UK in equivalence move as Brexit looms

As the deadline for the UK’s departure from the European Union approaches UK Chancellor Rishi Sunak has fired the first shots in the battle over regulatory equivalence.

He told the House of Commons that the UK will provide equivalence for EU firms after 1 January and was now urging the EU to follow suit.

The issue of passporting for financial services has been a sticking point throughout the Brexit negotiations with many in the City of London believing the EU had deliberately been refusing to retain the current passporting arrangements to promote Paris or Frankfurt as a replacement as Europe’s preeminent financial services sector.

However, there remain many firms in the European Union which rely on the City of London for financial services and the move is designed to put further pressure on the European Union to restore the free movement of financial services, without the need for EU domiciled entities.

Mr Sunak told MPs: “I remain firmly of the view that it is in both the UK and EU’s interests to reach a comprehensive set of mutual decisions on equivalence.”

In a statement the UK Treasury said following the UK’s departure from the EU, the government’s approach to financial services will be guided by “what is right for the UK and one of its most productive and innovative sectors”.

In a statement the Treasury said: “The UK’s attractiveness as a global financial centre is underpinned by its openness to international markets and robust regulatory standards.

“Equivalence is one of the UK’s one of the central mechanisms for managing cross-border financial services activity with the EU and beyond.

“To provide certainty and reassurance to firms and international partners, the Chancellor today announced the publication of a guidance document setting out the UK’s approach to equivalence with overseas jurisdictions – a technical outcomes-based approach that prioritises stability, openness and transparency.”

The Treasury said key to these announcements were the package of equivalence decisions to the EU and EEA member states.

“By announcing as many decisions as possible before the end of the transition period, the UK is delivering on its commitment to be open, predictable and transparent, even in the absence of clarity from the EU on their approach, and providing certainty to firms in both the UK and EU,” it added. “The government is not ruling out further equivalence decisions where these are in the UK interests and remains open to further dialogue with the EU about their intentions.”

Mr Sunak said: “We are starting a new chapter in the history of financial services and renewing the UK’s position as the world’s pre-eminent financial centre.
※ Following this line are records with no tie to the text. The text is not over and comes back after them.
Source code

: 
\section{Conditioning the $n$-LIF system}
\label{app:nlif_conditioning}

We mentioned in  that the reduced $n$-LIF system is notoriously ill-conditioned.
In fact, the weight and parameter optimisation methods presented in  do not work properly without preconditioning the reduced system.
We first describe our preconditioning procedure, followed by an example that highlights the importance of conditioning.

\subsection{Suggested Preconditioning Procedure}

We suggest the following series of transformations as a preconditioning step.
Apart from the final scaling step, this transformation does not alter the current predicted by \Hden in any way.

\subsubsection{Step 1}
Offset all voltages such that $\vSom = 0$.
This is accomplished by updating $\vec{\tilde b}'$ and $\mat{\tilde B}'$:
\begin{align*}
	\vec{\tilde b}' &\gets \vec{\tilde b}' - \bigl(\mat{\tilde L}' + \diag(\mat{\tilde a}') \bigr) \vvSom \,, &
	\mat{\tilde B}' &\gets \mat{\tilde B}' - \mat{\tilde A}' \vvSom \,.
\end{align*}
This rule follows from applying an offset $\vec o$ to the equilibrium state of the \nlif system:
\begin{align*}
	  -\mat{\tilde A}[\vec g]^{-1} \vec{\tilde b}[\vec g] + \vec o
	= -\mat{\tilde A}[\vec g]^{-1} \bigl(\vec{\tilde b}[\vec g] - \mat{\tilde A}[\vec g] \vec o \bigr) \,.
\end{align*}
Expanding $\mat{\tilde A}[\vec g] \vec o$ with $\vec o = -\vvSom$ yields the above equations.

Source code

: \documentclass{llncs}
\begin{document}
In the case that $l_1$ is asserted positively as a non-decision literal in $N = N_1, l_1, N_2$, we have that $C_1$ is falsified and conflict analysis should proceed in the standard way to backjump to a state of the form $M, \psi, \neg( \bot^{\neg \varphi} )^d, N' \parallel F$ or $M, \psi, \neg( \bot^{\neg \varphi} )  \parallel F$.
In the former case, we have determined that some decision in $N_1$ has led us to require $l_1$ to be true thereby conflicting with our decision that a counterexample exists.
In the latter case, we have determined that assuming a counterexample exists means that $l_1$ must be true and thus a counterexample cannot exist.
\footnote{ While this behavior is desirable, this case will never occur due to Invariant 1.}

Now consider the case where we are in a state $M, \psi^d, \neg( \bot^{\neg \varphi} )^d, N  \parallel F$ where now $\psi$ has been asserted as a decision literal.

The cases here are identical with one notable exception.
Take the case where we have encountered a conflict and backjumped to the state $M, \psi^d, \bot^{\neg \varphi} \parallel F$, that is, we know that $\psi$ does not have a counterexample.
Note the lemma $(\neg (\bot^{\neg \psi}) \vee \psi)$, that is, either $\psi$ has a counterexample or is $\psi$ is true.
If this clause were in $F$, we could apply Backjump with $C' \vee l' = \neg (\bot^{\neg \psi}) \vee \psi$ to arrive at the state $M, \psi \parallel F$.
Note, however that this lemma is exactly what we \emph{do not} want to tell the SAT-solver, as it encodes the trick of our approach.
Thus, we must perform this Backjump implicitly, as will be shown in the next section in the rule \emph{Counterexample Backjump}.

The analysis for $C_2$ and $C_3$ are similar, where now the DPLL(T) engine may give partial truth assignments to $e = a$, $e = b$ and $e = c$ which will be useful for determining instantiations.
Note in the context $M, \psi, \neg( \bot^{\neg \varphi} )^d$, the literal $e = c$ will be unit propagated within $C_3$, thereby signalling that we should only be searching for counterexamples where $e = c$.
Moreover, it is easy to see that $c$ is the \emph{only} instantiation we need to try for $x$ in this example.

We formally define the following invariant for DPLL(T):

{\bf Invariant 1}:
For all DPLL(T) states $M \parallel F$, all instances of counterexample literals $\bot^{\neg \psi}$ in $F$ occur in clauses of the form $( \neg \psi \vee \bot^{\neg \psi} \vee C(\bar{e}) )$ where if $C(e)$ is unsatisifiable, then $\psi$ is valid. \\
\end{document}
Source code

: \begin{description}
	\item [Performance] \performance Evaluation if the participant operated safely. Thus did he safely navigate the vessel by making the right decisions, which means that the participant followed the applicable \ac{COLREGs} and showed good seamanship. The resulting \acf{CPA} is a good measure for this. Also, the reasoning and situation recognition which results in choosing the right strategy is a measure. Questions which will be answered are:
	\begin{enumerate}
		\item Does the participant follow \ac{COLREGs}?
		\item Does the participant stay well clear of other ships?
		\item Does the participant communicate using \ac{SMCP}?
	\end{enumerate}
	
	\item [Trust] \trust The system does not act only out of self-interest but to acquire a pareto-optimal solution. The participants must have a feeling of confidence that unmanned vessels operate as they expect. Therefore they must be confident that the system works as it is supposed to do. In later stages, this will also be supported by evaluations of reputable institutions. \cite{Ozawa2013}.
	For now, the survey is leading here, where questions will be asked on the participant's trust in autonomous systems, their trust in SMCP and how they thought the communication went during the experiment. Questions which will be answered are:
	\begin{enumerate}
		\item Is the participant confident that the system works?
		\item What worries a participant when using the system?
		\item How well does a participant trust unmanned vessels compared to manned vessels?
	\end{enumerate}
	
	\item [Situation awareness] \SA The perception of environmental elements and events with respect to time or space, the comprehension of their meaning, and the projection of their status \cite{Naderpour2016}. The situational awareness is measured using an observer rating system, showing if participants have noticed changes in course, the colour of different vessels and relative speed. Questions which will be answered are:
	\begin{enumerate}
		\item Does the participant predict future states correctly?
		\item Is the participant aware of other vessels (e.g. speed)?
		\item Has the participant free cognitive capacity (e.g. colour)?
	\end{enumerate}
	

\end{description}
By taking as many equivalence decisions as we can in the absence of clarity from the EU, we’re doing what’s right for the UK and providing firms with certainty and stability.

“Our plans will ensure the UK moves forward as an open, attractive and well-regulated market, and continues to lead the world in pioneering new technologies and shifting finance towards a net zero future.”

Allie Renison, head of EU and trade policy at the Institute of Directors said: “The Chancellor is making the point that the UK is willing to take the moral high ground, put trade first and be more flexible – whether a deal is reached or not.”

The Chancellor also announced a wave of new green initiatives to drive the UK’s climate change agenda

To help the UK meet its 2050 net zero target and other environmental objectives, the government will issue its first Sovereign Green Bond in 2021 subject to market conditions – and intends to follow up with a series of further issuances to meet growing investor demand for these instruments. These bonds will help finance projects that will tackle climate change, finance much-needed infrastructure investment and create green jobs across the country.

The UK will become the first country in the world to make a Task Force on Climate-related Financial Disclosures (TCFD) aligned disclosures fully mandatory across the economy by 2025, going beyond the ‘comply or explain’ approach.

The joint Government Regulator TCFD Taskforce will today publish its interim report with a roadmap for implementing mandatory disclosures, many of which will come into force by 2023.

“The upcoming rules and regulations will capture a significant portion of the economy including listed commercial companies, UK-registered large private companies, banks, building societies, insurance companies, UK-authorised asset managers, life insurers, FCA-regulated pension schemes and occupational pension schemes,” added the Treasury.